Year’s Best Catch Phrase

“Would it help?” in Bridge of Spies.

The Year’s Single Greatest Cinematic Moment

Jennifer Lopez is given “a first edition” of THE ILIAD in the spectacular The Boy Next Door. This is also the film that features Kristin Chenoweth’s final transformation into E.T.

Biggest Turnarounds

Lenny Abrahamson directed one of the most obnoxious movies of 2014 (Frank) and then lo and behold made one of this year’s best: Room.
After years in Ray’s Doghouse, scrappy Jennifer Jason Leigh has finally re-arrived, valiantly doing heavy lifting in TWO of the year’s best films.

2015 MVP Goes To…

The versatile and daring Kristen Wiig, who appeared in no fewer than four 2015 releases. She gave tremendous performances in Welcome to Me and Diary of A Teenage Girl, appeared in the edgy indie Nasty Baby, and was a pillar of sense in the big budget hit The Martian. This on top of a ton of television work. Do you ever sleep, Miss Wiig?

E For Effort

Chi-Raq isn’t completely successful, but I give props to Spike Lee for attempting something challenging, literary, and timely. We need more film adaptations of the comic Greek plays.

Best Movie Villains

Mitchell Winehouse, Amy
Agatha (Mia Wasikowska), Maps to the Stars

Please Let’s See More Of…

Teyona Parris. She commanded the screen in the brash Chi-Raq.
Hamish Linklater. I keep noticing him shoring up the supporting casts of films like 42 and The Big Short. Give him more lines, already.
Donald Glover. Stopped the show with his demo of a rescue plan in The Martian.
John Magaro. Charmed in both Carol and The Big Short. Keep hiring this dude.
Finn Wittrock. Has the looks and the muscles of Taylor Kitsch but, unlike Kitsch, has charisma and talent.
Sarah Snook. Her gender-bending turn in Predestination knocked out both of us who saw it.
Emory Cohen. Utter charm and authenticity in Brooklyn.

The Year’s Worst

Most Inconsistent Polish Accent

Kate Winslet, Steve Jobs

Most Inaccurate Title

Mad Max: Fury Road. It wasn’t about Mad Max. Mad Max is barely in it. The movie should have been called Imperator Furiosa: Fury Road.

Disappointing Documentary

Wolf Pack: Great setup, ultimately lame storytelling.

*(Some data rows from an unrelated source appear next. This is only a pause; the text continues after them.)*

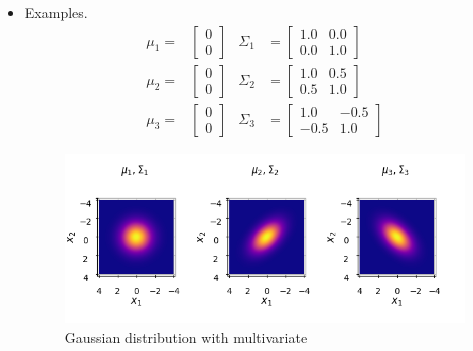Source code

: \begin{itemize}
    \item Examples.
    \begin{equation}
        \begin{array}{llll}
        \mu_1 = &\left[\begin{array}{c} 0 \\ 0 \end{array}\right] & \Sigma_1 &= \left[\begin{array}{cc} 1.0 &  0.0 \\  0.0 & 1.0 \end{array}\right] \\
        \mu_2 = &\left[\begin{array}{c} 0 \\ 0 \end{array}\right] & \Sigma_2 &= \left[\begin{array}{cc} 1.0 &  0.5 \\  0.5 & 1.0 \end{array}\right] \\
        \mu_3 = &\left[\begin{array}{c} 0 \\ 0 \end{array}\right] & \Sigma_3 &= \left[\begin{array}{cc} 1.0 & -0.5 \\ -0.5 & 1.0 \end{array}\right]
        \end{array}
    \end{equation}
    \begin{figure}[!htbp]
        \centering
        \includegraphics[width=6.2in]{./images/gaussianDistributionMultivariate.png}
        \caption{Gaussian distribution with multivariate}
    \end{figure}

\end{itemize}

Most Disappointing Production of Macbeth Since That Tedious One I Walked Out of at A Noise Within in Glendale

Macbeth: GOD this movie was boring and terrible. You know, if you don’t want to film the “Double double, toil and trouble” scene… then you really don’t want to do Macbeth, do you?

Annoyingly Overrated

It Follows. It was just plain bad.
Ex Machina. It was good, but it wasn’t the second coming of Jesus, which you’d have thought it was from the reaction it got.
Sicario. The movie’s main character (Emily Blunt) had no agency. The main character clearly should have been Benicio Del Toro.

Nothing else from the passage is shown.